Patrick Administration Awards $13.5 Million in Dam and Seawall Grants, Loans
PLYMOUTH – Monday, January 13, 2014 –Energy and Environmental Affairs (EEA) Secretary Rick Sullivan today announced $13.5 million in investments for dam, seawall and breakwater projects across the Commonwealth. These funds will remove ecologically hazardous dams, repair dams in poor or unsafe condition and improve Massachusetts’ coastal infrastructure.
“Aging infrastructure is a reality that citizens across the Commonwealth deal with every day,” said Secretary Sullivan. “The Patrick Administration has made these critical investments to address the public safety concerns and risks from declining dams, seawalls and breakwaters, especially when planning for the next Superstorm Sandy or Winter Storm Nemo.”
The coastal infrastructure projects will help to protect key public assets such as business districts, water and sewer systems and transportation routes imperative to providing emergency services. The dam projects will repair or remove structures that are high or significant hazard dams in poor or unsafe condition to help restore ecological systems and benefit public safety.
The funding for these investments includes $7.6 million in grants from the EEA Environmental Bond and $5.9 million in grants and low interest loans from the Dam and Seawall Repair and Removal Fund. The Dam and Seawall Repair and Removal Fund was signed into law by Governor Patrick in 2013 to address public safety issues caused by aging infrastructure. This is the first round of awards from the fund. State funds were matched with more than $5.9 million in local and federal investments.

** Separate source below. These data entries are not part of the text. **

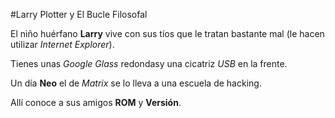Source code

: #Larry Plotter y El Bucle Filosofal

El niño huérfano **Larry** vive con sus tíos que le tratan bastante mal (le hacen utilizar *Internet Explorer*).

Tienes unas *Google Glass* redondasy una cicatriz *USB* en la frente.

Un día **Neo** el de *Matrix* se lo lleva a una escuela de hacking.

Allí conoce a sus amigos **ROM** y **Versión**.
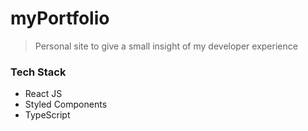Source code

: # myPortfolio
> Personal site to give a small insight of my developer experience

### Tech Stack

* React JS
* Styled Components
* TypeScript
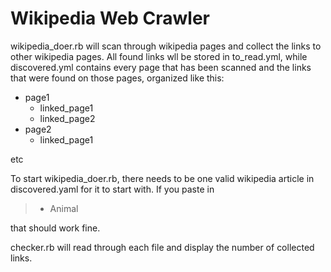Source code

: # Wikipedia Web Crawler
wikipedia_doer.rb will scan through wikipedia pages and collect the links to other wikipedia pages. All found links wll be stored in to_read.yml, while discovered.yml contains every page that has been scanned and the links that were found on those pages, organized like this:

 - page1
	 - linked_page1
	 - linked_page2
 - page2
	 - linked_page1

etc


To start wikipedia_doer.rb, there needs to be one valid wikipedia article in discovered.yaml for it to start with. If you paste in

>- Animal

that should work fine.


checker.rb will read through each file and display the number of collected links.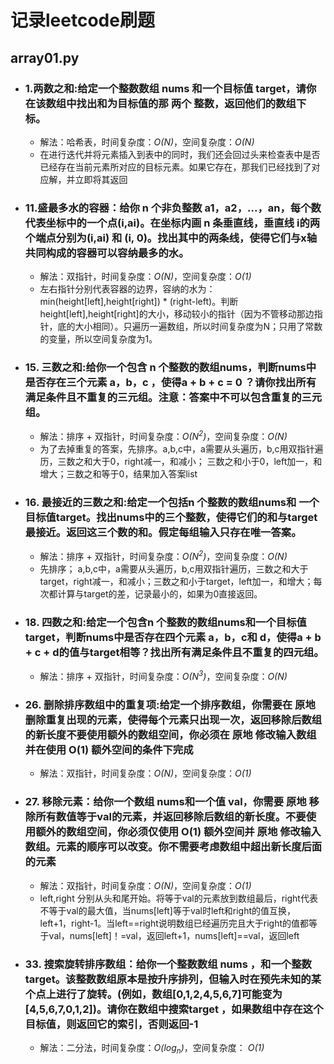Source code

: # 记录leetcode刷题
## array01.py
 * ### 1.两数之和:给定一个整数数组 nums 和一个目标值 target，请你在该数组中找出和为目标值的那 两个 整数，返回他们的数组下标。
    - 解法：哈希表，时间复杂度：*O(N)*，空间复杂度：*O(N)*
    - 在进行迭代并将元素插入到表中的同时，我们还会回过头来检查表中是否已经存在当前元素所对应的目标元素。如果它存在，那我们已经找到了对应解，并立即将其返回
 * ### 11.盛最多水的容器：给你 n 个非负整数 a1，a2，...，an，每个数代表坐标中的一个点(i,ai)。在坐标内画 n 条垂直线，垂直线 i的两个端点分别为(i,ai) 和 (i, 0)。找出其中的两条线，使得它们与x轴共同构成的容器可以容纳最多的水。
    - 解法：双指针，时间复杂度：*O(N)*，空间复杂度：*O(1)*
    - 左右指针分别代表容器的边界，容纳的水为：min(height[left],height[right]) * (right-left)。判断height[left],height[right]的大小，移动较小的指针（因为不管移动那边指针，底的大小相同）。只遍历一遍数组，所以时间复杂度为N；只用了常数的变量，所以空间复杂度为1。
 * ### 15. 三数之和:给你一个包含 n 个整数的数组nums，判断nums中是否存在三个元素 a，b，c ，使得a + b + c = 0 ？请你找出所有满足条件且不重复的三元组。注意：答案中不可以包含重复的三元组。
    - 解法：排序 + 双指针，时间复杂度：*O(N<sup>2</sup>)*，空间复杂度：*O(N)*
    - 为了去掉重复的答案，先排序。a,b,c中，a需要从头遍历，b,c用双指针遍历，三数之和大于0，right减一，和减小；
        三数之和小于0，left加一，和增大；三数之和等于0，结果加入答案list
 * ### 16. 最接近的三数之和:给定一个包括n 个整数的数组nums和 一个目标值target。找出nums中的三个整数，使得它们的和与target最接近。返回这三个数的和。假定每组输入只存在唯一答案。
    - 解法：排序 + 双指针，时间复杂度：*O(N<sup>2</sup>)*，空间复杂度：*O(N)*
    - 先排序； a,b,c中，a需要从头遍历，b,c用双指针遍历，三数之和大于target，right减一，和减小；三数之和小于target，left加一，和增大；每次都计算与target的差，记录最小的，如果为0直接返回。
 * ### 18. 四数之和:给定一个包含n 个整数的数组nums和一个目标值target，判断nums中是否存在四个元素 a，b，c和 d，使得a + b + c + d的值与target相等？找出所有满足条件且不重复的四元组。
    - 解法：排序 + 双指针，时间复杂度：*O(N<sup>3</sup>)*，空间复杂度：*O(N)*
 * ### 26. 删除排序数组中的重复项:给定一个排序数组，你需要在 原地 删除重复出现的元素，使得每个元素只出现一次，返回移除后数组的新长度不要使用额外的数组空间，你必须在 原地 修改输入数组 并在使用 O(1) 额外空间的条件下完成
    - 解法：双指针，时间复杂度：*O(N)*，空间复杂度：*O(1)*
 * ### 27. 移除元素：给你一个数组 nums和一个值 val，你需要 原地 移除所有数值等于val的元素，并返回移除后数组的新长度。不要使用额外的数组空间，你必须仅使用 O(1) 额外空间并 原地 修改输入数组。元素的顺序可以改变。你不需要考虑数组中超出新长度后面的元素
    - 解法：双指针，时间复杂度：*O(N)*，空间复杂度：*O(1)*
    - left,right 分别从头和尾开始。将等于val的元素放到数组最后，right代表不等于val的最大值，当nums[left]等于val时left和right的值互换，left+1，right-1。当left==right说明数组已经遍历完且大于right的值都等于val，nums[left]！=val，返回left+1，nums[left]==val，返回left
 * ### 33. 搜索旋转排序数组：给你一个整数数组 nums ，和一个整数 target。该整数数组原本是按升序排列，但输入时在预先未知的某个点上进行了旋转。(例如，数组[0,1,2,4,5,6,7]可能变为[4,5,6,7,0,1,2])。请你在数组中搜索target ，如果数组中存在这个目标值，则返回它的索引，否则返回-1
    - 解法：二分法，时间复杂度：*O(log<sub>n</sub>)*，空间复杂度： *O(1)*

“These funds provide immense help in the restoration of our environment and natural resources across the Commonwealth, as well as increase the overall health of our communities,” said Senate President Therese Murray. “We will be able to make significant repairs to deteriorating infrastructure or even remove them if necessary, such as with the Plymco Dam in Plymouth. I thank the Office of Energy and Environmental Affairs for supporting these very critical initiatives.”
“As a representative of a coastal community I am acutely aware of how important these infrastructure projects are,” said House Speaker Robert A. DeLeo. “These investments will help protect hardworking home and business owners, and guard against the economic risks inherent to natural disasters. I thank the Patrick Administration and Secretary Sullivan for their vigilance and assistance in securing these grants.”
“I am pleased to see the Commonwealth invest to improve dams and seawalls to promote public safety and to restore ecosystems across Massachusetts,” said Senator Marc R. Pacheco, Senate Chair of the Joint Committee on Environment, Natural Resources and Agriculture. “These funds will help eliminate risks to crucial natural resources and preserve our infrastructure.”
"The creation of this Dam and Seawall Program has been a point of personal pride and I am pleased that the date of this initial round of grants has come,” said Representative Jim Cantwell. “I want to thank the Governor for his personal attention to this issue which included his touring our communities to see the need for these critical infrastructure improvements. I also have to thank Secretary Sullivan for his leadership in recognizing that we had two significant areas that needed immediate attention and that a critical mass of legislative support would require advocates for both dam repair/removal and coastal infrastructure improvements needed to combine efforts to be successful. This specific grant for Marshfield's Brant Rock village will ensure that we repair two significant seawalls that protect critical infrastructure and promote public safety."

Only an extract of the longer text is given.